### What you should do
Filter the entries for lines with the word "subsubsection".

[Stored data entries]
——————

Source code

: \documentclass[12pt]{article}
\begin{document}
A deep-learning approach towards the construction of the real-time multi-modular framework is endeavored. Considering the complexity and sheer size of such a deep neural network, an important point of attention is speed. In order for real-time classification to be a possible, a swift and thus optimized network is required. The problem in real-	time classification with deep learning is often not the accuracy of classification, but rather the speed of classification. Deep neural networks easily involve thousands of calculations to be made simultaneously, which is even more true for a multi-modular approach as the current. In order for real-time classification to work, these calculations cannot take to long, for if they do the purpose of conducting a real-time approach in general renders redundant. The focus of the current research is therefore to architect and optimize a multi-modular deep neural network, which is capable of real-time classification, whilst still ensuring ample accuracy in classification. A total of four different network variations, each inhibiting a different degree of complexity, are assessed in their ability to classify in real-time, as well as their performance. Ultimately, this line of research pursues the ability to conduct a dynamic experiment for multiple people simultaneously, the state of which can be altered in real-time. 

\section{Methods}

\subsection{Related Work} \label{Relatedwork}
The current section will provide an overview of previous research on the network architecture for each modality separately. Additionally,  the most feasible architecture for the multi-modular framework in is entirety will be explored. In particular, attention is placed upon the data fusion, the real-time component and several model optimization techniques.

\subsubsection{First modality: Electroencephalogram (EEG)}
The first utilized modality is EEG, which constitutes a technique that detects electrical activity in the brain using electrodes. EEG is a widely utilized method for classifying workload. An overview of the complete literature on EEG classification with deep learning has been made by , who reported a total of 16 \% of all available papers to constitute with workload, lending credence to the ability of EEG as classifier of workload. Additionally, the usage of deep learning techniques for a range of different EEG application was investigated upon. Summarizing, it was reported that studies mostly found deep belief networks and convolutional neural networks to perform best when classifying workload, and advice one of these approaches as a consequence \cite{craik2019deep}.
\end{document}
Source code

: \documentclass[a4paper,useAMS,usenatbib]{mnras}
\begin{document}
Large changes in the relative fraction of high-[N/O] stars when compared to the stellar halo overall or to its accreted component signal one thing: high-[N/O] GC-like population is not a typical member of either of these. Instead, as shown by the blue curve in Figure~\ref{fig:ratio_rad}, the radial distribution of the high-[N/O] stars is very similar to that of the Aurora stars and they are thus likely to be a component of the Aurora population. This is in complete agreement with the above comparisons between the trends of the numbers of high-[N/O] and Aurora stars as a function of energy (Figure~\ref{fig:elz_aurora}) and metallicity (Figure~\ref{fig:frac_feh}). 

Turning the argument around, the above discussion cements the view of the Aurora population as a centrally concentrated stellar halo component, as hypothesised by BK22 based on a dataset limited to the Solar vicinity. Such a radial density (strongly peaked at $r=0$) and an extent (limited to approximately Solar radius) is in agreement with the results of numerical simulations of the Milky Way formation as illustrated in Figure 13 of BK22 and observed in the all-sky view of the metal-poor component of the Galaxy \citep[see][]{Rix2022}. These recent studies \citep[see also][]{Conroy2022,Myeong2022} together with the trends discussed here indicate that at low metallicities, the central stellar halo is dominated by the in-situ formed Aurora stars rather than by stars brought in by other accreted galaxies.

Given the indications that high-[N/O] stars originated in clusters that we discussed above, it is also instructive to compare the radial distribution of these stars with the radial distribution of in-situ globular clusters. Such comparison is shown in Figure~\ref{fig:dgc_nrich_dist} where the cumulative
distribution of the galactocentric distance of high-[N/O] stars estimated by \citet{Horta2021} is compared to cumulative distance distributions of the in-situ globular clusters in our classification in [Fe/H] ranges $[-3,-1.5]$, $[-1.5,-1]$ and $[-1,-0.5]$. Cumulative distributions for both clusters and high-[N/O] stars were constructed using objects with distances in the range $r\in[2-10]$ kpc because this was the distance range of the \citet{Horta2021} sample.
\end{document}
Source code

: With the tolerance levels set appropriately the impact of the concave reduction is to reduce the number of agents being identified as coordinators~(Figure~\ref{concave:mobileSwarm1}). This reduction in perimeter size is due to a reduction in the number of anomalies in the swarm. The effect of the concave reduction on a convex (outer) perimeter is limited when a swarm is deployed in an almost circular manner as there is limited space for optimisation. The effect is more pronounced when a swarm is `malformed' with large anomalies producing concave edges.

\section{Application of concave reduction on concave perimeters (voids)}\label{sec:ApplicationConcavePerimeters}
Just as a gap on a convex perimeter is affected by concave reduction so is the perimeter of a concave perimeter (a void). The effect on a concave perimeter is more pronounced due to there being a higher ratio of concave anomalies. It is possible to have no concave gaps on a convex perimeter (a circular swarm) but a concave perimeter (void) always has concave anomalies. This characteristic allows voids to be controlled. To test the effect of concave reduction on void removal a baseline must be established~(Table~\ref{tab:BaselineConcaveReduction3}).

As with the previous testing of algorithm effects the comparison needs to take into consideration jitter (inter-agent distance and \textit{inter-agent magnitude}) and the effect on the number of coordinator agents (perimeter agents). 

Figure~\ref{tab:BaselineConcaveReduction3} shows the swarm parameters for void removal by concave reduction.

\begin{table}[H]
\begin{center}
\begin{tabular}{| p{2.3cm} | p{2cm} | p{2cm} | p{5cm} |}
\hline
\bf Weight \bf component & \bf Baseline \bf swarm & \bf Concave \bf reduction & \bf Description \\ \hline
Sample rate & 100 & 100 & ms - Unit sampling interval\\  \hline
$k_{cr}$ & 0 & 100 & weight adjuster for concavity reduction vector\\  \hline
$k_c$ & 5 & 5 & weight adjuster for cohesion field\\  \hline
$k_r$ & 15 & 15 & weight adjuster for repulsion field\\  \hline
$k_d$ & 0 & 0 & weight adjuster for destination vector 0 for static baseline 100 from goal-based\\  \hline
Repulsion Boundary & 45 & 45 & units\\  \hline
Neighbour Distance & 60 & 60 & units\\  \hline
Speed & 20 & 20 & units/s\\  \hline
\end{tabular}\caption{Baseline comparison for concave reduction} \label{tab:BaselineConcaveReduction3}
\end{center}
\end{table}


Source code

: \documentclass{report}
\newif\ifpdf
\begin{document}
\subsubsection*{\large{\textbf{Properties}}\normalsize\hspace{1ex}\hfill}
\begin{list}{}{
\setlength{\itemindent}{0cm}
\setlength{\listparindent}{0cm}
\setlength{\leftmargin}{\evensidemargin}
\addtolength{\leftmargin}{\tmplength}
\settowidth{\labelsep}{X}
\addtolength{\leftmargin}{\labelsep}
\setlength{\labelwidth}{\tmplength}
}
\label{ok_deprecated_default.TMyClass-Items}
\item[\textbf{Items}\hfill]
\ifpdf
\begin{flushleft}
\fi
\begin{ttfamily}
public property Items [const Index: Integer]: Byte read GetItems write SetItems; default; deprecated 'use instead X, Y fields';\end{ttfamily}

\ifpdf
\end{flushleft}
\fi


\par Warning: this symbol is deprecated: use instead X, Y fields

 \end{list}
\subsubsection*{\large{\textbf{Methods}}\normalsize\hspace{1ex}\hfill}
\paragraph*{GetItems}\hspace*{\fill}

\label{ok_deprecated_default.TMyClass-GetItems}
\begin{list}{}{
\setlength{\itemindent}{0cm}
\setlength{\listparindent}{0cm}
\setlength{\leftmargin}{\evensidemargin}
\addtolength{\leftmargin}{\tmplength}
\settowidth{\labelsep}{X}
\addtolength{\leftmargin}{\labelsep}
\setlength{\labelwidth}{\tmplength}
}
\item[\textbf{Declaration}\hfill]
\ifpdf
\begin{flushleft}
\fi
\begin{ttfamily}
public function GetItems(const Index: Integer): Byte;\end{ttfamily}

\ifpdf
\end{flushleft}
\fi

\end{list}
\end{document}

——————

### Reply
\subsubsection{First modality: Electroencephalogram (EEG)}
\subsubsection*{\large{\textbf{Properties}}\normalsize\hspace{1ex}\hfill}
\subsubsection*{\large{\textbf{Methods}}\normalsize\hspace{1ex}\hfill}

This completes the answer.